Saved data entries

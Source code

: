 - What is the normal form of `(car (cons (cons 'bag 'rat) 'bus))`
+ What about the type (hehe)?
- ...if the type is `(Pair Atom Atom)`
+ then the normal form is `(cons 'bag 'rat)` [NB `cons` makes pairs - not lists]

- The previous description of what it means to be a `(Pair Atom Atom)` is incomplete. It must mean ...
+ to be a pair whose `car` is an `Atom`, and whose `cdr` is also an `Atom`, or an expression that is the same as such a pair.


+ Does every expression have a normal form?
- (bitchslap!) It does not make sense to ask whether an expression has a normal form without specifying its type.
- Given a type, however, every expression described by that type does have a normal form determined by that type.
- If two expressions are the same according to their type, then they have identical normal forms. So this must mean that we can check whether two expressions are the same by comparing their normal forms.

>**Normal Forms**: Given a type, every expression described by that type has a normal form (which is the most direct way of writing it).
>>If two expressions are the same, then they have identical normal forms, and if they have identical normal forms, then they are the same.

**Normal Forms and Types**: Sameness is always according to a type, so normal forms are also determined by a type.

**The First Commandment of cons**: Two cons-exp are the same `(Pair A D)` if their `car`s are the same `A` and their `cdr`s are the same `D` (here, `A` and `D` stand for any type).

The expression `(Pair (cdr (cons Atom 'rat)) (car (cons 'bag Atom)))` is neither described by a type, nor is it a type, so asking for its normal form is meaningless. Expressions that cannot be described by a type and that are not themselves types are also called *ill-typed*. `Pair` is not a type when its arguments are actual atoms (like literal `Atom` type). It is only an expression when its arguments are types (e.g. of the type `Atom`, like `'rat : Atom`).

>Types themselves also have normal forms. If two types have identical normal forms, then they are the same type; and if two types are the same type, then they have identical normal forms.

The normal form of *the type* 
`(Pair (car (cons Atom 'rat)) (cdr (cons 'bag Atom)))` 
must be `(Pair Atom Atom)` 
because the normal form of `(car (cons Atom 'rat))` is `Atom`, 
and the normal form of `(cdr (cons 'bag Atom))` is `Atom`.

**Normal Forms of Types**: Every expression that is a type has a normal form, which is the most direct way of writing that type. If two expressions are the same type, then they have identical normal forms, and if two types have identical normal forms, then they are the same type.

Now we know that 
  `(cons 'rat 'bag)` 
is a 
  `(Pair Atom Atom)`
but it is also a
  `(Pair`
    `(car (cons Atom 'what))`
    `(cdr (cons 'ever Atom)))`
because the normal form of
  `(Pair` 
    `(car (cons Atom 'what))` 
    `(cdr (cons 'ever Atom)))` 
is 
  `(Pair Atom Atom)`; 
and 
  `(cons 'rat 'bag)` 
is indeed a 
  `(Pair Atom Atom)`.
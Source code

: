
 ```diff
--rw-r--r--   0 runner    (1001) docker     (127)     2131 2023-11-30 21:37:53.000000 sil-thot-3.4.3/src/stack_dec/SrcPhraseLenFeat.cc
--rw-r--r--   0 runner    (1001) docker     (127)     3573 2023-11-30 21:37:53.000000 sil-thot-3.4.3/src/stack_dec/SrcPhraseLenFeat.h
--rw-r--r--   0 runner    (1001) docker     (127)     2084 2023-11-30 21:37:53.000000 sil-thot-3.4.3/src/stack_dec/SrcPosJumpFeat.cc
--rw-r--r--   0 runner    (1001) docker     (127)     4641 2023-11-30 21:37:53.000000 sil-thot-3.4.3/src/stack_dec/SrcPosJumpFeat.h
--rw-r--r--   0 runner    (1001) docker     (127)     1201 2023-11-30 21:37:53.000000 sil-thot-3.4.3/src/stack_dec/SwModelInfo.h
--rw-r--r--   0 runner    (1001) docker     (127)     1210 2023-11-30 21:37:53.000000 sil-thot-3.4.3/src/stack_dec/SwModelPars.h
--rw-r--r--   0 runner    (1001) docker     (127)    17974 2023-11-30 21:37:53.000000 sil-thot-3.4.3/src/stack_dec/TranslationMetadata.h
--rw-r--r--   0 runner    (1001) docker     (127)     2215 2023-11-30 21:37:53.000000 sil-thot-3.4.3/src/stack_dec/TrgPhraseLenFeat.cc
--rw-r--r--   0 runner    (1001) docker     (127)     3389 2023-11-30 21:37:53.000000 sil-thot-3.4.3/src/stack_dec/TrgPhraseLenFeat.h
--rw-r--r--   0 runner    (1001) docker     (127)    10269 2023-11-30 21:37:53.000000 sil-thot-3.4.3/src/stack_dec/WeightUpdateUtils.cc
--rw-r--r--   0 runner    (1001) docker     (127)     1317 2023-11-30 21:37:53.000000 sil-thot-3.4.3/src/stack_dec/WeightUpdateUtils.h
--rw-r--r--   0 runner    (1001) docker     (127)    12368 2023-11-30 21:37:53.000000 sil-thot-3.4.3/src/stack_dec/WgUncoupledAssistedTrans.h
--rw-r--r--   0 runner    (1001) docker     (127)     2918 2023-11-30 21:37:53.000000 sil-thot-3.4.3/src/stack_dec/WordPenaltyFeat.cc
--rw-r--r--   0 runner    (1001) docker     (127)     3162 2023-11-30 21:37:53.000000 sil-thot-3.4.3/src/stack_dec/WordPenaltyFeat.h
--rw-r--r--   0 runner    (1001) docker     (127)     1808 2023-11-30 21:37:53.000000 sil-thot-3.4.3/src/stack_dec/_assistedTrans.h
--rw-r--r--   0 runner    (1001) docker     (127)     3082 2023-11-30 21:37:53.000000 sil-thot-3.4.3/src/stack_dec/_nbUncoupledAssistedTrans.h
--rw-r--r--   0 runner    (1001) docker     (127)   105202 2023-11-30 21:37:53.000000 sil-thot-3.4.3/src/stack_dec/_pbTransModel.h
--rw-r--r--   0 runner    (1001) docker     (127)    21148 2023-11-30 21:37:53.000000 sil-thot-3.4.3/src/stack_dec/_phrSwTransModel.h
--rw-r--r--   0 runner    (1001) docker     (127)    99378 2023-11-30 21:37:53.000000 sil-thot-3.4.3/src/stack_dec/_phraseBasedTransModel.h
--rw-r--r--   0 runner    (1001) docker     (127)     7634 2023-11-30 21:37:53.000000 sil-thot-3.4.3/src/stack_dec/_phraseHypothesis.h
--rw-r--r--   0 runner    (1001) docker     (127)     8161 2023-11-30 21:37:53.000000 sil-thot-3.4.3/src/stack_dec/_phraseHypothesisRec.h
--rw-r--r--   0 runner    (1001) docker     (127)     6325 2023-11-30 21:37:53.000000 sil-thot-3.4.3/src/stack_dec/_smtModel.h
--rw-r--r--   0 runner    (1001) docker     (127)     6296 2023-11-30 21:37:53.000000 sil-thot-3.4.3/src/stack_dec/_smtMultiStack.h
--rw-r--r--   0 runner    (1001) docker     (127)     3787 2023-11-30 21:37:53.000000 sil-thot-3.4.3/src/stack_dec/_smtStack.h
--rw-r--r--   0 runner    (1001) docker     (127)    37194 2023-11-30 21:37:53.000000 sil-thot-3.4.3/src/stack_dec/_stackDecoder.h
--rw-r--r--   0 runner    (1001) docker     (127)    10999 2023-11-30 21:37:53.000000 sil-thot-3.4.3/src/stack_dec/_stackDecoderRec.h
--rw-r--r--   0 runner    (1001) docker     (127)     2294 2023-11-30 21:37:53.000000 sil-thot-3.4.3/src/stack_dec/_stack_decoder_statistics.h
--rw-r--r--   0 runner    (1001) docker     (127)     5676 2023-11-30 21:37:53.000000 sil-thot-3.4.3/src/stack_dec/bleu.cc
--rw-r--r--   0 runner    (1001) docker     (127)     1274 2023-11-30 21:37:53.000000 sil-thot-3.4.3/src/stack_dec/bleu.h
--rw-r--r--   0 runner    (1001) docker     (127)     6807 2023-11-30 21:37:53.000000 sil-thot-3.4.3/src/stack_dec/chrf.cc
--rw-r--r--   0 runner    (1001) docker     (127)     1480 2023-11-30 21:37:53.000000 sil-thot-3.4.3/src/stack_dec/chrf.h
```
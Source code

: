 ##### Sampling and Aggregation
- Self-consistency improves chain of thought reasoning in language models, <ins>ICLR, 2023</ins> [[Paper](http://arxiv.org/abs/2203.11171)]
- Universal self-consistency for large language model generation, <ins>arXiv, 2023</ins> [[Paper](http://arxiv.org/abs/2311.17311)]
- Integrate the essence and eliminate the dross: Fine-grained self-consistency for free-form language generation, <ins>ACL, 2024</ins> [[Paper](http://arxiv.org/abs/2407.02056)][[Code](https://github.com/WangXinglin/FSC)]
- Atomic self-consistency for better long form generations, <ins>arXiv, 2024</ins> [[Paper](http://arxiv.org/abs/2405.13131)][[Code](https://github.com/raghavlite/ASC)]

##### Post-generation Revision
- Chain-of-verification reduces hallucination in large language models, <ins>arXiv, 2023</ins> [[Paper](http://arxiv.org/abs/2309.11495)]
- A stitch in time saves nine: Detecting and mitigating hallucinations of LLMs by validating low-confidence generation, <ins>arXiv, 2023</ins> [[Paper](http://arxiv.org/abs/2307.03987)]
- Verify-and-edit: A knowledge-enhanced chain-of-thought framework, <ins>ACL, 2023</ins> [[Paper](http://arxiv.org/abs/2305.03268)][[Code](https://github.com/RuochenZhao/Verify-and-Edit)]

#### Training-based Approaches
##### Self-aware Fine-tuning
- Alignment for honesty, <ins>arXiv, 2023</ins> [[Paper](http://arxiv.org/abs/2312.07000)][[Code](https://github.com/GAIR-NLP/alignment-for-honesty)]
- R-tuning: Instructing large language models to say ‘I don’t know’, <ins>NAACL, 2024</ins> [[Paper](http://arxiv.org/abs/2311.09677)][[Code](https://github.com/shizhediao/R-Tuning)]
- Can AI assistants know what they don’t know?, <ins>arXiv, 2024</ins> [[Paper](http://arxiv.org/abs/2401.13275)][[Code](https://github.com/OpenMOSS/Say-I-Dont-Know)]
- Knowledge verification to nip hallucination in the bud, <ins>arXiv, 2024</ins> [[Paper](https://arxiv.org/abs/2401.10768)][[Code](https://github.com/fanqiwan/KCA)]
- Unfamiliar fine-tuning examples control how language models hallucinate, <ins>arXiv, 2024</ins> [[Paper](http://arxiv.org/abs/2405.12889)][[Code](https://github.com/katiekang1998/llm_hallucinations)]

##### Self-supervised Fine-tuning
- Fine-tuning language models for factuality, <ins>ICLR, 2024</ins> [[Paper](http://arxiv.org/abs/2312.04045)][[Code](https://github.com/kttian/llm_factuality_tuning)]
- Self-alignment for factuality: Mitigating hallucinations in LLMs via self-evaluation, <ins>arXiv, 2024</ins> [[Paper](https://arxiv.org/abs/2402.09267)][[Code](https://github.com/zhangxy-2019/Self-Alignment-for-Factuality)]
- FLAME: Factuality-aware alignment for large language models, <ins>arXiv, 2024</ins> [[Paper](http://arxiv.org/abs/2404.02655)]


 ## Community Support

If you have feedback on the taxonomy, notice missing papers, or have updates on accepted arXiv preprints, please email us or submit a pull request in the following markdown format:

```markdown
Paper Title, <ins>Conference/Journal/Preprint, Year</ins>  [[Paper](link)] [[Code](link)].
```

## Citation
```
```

▶ What you should do:
Check each line above for the word "that" and say how many have it, with nothing else.

▶ Result for this exercise:
7